Split rows of text into batches

You can use the unix tool split to split a file into parts as you describe, something like this:

cd /Wherever/the/file/is
split -l 100 example example-

That will produce files like example-aa, example-ab, etc.

Alternatively, you can do something like this in Keyboard Maestro:

  • Set Variable File Number to text 001
  • Set Variable Line Number to 0
  • For Each variable Line in Lines In file “~/Desktop/example”
    • Append text “%Variable%Line%\n” to file “~/Desktop/example-%Variable%File Number%”
    • Set Variable Line Number to calculation Line Number + 1
    • If calculation Line Number >= 100
      • Set Variable File Number to calculation File Number + 1 format 000
      • Set Variable Line Number to 0

Something like that should do the trick.

1 Like

ComplexPoint, unfortunately I do not know javascript.
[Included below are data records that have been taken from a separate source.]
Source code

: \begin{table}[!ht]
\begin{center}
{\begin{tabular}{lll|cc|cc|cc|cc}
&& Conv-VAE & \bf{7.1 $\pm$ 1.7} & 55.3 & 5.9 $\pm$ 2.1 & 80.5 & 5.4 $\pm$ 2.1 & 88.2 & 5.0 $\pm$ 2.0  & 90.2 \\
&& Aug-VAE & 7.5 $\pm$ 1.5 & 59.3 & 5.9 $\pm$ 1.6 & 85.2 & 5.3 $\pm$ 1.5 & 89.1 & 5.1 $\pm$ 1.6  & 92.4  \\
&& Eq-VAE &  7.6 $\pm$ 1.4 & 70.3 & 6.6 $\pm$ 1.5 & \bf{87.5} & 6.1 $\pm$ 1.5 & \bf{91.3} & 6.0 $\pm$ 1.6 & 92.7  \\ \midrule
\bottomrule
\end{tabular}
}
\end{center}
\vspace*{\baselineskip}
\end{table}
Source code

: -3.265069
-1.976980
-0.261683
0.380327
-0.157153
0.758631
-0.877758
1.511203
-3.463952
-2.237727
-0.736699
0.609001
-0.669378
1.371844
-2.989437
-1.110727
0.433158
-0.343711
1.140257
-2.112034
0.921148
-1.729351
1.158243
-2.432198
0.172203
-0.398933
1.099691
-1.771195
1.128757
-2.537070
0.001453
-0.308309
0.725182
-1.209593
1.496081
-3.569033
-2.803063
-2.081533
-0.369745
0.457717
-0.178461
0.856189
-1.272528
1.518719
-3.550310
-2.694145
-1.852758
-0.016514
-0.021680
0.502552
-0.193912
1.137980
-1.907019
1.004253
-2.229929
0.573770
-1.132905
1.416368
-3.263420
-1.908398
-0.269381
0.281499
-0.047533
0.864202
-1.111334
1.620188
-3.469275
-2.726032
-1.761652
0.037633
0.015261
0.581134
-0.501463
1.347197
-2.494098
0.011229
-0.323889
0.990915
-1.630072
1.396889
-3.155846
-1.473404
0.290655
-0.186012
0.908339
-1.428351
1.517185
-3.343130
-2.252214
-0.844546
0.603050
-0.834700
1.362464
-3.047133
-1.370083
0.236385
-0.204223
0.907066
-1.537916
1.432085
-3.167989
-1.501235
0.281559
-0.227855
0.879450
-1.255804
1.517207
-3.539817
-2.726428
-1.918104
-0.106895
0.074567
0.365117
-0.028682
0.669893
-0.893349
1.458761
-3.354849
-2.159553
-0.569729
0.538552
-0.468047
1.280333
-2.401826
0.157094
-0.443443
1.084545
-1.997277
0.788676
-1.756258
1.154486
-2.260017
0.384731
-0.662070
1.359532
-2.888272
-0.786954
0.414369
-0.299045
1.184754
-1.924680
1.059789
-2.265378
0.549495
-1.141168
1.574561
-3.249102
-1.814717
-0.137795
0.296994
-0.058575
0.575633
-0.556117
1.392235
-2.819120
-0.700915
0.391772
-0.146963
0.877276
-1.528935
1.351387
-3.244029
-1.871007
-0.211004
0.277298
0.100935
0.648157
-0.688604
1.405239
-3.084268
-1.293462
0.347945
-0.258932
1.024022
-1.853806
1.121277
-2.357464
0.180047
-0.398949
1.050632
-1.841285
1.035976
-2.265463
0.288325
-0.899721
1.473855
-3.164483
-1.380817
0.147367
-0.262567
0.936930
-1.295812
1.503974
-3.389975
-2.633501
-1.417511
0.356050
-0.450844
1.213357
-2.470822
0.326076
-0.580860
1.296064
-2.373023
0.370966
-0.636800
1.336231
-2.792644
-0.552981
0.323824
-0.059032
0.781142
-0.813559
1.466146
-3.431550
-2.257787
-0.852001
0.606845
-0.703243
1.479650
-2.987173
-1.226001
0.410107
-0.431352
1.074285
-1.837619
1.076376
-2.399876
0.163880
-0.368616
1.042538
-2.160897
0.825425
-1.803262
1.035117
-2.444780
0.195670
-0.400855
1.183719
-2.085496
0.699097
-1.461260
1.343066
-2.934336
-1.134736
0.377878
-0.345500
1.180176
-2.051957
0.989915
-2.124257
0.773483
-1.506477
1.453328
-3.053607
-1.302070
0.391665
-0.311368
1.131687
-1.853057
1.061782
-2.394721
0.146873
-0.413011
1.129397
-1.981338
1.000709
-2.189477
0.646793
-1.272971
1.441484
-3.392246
JMichaelTX, are you saying that I cannot have a string array? My line by line data will actually have letters and numbers in it. e.g. GB234534500

peternlewis, yes I could split into separate files. Then I would need to cycle through each file in the folder and load in the lines to a variable, so I can then paste them into another app. Not sure how to call or run a unix tool split as I didn’t even know there was such a tool! Or just try your second approach. Thank you.

My programming is rusty and this is all proving a great challenge to me!

Hey Jon,

Select your file in the Finder and then run this script from the Script Editor.app.

You'll find in the result pane that the lines have been separated into a 1 dimensional array (an AppleScript list object). From there you have many options.

------------------------------------------------------------
tell application "Finder" to set finderSelectionList to selection as alias list
if length of finderSelectionList = 0 then error "No files were selected in the Finder!"
set theItem to item 1 of finderSelectionList

set fileText to read theItem as «class utf8»
set fileText to paragraphs of fileText
set fileText to reverse of fileText
repeat while item 1 of fileText = ""
  set fileText to rest of fileText
end repeat
set fileText to reverse of fileText

set splitTextList to {}
repeat with i from 1 to (length of fileText) by 100
  try
    set end of splitTextList to items i thru (i + 100) of fileText
  on error
    try
      set end of splitTextList to items i thru (length of fileText) of fileText
    on error e
      error e
    end try
  end try
end repeat

splitTextList
------------------------------------------------------------

The question is what are you really trying to do in what application(s).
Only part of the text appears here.